1. Strong cash flow
Repeating or recurring income is best. A business that has a subscription, rent or lease arrangement, or regular direct drawdown of customer’s funds against term contracts, will have great regular cash flow. Businesses that have pre-pay or pay at time of sale or service are also good. Services or products which are delivered first, then billed for later, require a lot of financing and inevitably, collection and write off problems, and are harder to grow.
2. Aspirins, not vitamins
In the entrepreneurial world, solutions to problems that people consider a “real pain” or are urgent are often referred to as “aspirins.” Nice things to have are called “vitamins”. Solve customers urgent problems or pains and you will have a strong business. Solutions to problems are business opportunities. Big problems are big opportunities.
A business that can grow exponentially will have great upside opportunity. Dot com businesses can be platforms that many customers can use from any geographical location. A storefront business has space limitations, and only so much product can be inventoried and sold at a time. Similarly, think business organization versus ‘practice’. An organization can keep growing to meet demand, while a practice relies on your own talent, and can’t grow beyond what you can do yourself (“solopreneur”).
The product is emotionally appealing to customers. Consumers more often make purchases based on emotional grounds than rational ones. (New shoes or insulation?)
5. The market already exists
A product or service no one knows how to use yet will take a lot of time and effort to get going. The first product in a marketplace is rarely the most successful. Create solutions to needs that many customers already have and you will find a ready market.
6. Growing market
Businesses entering a growing market, like health care, have much greater opportunity. Growing markets have emerging products, services, and delivery mechanisms where a new business can find a niche. (Declining or mature markets will have cut-throat and destructive competition.) The odds are stacked in favor of business success.

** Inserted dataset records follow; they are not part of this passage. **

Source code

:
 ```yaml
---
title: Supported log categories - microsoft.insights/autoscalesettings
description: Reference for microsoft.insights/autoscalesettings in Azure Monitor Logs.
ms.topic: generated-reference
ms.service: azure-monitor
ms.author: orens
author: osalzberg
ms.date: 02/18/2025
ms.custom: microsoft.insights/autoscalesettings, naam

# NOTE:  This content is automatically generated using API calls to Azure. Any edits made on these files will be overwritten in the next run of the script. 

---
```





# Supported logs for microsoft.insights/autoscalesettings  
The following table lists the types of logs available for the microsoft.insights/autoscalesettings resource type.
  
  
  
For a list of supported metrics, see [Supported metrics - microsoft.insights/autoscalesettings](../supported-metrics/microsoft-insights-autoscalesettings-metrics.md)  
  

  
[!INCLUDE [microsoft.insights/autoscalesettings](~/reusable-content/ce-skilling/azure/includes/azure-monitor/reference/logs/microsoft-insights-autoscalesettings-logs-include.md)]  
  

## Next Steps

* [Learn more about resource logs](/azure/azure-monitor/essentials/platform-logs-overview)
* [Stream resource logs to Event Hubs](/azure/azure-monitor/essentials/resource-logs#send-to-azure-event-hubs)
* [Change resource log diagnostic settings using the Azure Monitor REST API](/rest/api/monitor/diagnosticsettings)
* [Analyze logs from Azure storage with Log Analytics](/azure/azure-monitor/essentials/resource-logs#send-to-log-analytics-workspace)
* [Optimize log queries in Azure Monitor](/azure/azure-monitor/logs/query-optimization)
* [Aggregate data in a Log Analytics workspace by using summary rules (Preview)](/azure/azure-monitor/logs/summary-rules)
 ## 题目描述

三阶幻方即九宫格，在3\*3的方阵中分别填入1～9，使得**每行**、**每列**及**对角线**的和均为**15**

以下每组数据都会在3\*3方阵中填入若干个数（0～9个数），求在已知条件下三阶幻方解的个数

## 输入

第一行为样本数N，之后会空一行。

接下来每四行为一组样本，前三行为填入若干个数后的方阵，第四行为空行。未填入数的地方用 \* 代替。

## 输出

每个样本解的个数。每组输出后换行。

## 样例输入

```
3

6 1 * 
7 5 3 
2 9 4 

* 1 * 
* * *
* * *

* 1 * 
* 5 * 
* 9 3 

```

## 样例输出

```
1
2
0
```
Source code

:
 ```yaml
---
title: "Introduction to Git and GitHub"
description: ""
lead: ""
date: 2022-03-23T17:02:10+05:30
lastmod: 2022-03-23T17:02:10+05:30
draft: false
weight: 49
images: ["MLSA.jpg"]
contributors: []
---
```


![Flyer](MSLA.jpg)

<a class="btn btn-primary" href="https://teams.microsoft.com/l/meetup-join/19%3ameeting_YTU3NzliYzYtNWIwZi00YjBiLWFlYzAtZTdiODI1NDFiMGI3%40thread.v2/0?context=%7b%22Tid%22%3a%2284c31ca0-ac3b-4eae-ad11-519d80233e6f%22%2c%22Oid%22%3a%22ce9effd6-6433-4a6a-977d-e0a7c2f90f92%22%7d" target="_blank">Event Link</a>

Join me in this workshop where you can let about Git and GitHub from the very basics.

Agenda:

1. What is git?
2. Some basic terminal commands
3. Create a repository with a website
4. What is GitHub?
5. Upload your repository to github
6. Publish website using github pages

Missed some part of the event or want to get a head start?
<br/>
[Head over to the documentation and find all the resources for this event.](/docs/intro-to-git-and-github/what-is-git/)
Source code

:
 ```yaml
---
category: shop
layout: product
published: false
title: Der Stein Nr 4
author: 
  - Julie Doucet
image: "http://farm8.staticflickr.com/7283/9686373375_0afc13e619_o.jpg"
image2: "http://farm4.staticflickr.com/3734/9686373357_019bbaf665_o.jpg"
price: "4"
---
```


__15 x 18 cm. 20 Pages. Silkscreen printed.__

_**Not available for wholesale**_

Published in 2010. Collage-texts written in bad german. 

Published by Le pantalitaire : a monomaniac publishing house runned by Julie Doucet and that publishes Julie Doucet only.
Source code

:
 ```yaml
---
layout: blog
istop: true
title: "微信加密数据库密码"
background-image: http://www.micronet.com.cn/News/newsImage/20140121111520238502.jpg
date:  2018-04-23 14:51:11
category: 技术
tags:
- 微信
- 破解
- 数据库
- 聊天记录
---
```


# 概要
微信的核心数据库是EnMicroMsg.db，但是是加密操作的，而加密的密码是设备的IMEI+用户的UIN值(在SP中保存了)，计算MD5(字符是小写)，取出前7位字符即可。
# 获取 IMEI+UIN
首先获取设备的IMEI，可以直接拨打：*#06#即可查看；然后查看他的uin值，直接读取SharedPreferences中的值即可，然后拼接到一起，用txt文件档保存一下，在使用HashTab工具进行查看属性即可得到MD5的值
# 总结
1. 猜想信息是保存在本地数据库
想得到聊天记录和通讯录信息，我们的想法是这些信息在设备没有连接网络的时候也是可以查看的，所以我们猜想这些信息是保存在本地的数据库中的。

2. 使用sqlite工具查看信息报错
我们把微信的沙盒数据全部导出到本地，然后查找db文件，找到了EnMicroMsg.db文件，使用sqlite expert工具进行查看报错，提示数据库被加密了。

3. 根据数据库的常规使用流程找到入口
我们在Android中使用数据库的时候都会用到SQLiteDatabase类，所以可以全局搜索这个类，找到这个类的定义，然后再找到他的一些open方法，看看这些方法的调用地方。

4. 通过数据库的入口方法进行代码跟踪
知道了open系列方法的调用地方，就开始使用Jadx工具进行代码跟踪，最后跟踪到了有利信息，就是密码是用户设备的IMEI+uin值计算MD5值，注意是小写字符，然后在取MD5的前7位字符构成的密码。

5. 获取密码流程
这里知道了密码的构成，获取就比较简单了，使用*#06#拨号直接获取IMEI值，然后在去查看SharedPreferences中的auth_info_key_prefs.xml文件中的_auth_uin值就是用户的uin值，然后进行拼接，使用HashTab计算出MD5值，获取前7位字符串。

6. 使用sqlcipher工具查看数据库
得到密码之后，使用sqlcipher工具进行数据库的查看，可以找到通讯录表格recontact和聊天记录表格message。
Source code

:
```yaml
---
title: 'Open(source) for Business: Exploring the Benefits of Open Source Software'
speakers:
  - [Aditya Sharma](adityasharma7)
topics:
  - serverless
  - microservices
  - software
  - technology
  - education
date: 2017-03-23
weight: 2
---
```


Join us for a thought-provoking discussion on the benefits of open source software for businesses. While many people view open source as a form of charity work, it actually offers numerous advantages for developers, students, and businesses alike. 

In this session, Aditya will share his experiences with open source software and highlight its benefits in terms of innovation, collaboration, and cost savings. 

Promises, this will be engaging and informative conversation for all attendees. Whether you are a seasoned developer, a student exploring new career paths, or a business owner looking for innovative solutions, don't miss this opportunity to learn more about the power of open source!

7. Reasonable capital requirements
Billion dollar startups are rare. Businesses where production or delivery partners add value can reduce financing cost and startup risk. Be cautious of high labor costs and high overhead which can eat up financing before the product or service is generating necessary revenue. The business must raise sufficient capital to get through the startup period. The quicker a business can get running and generating revenue, the better.
"I never recognized an opportunity until it ceased to be one."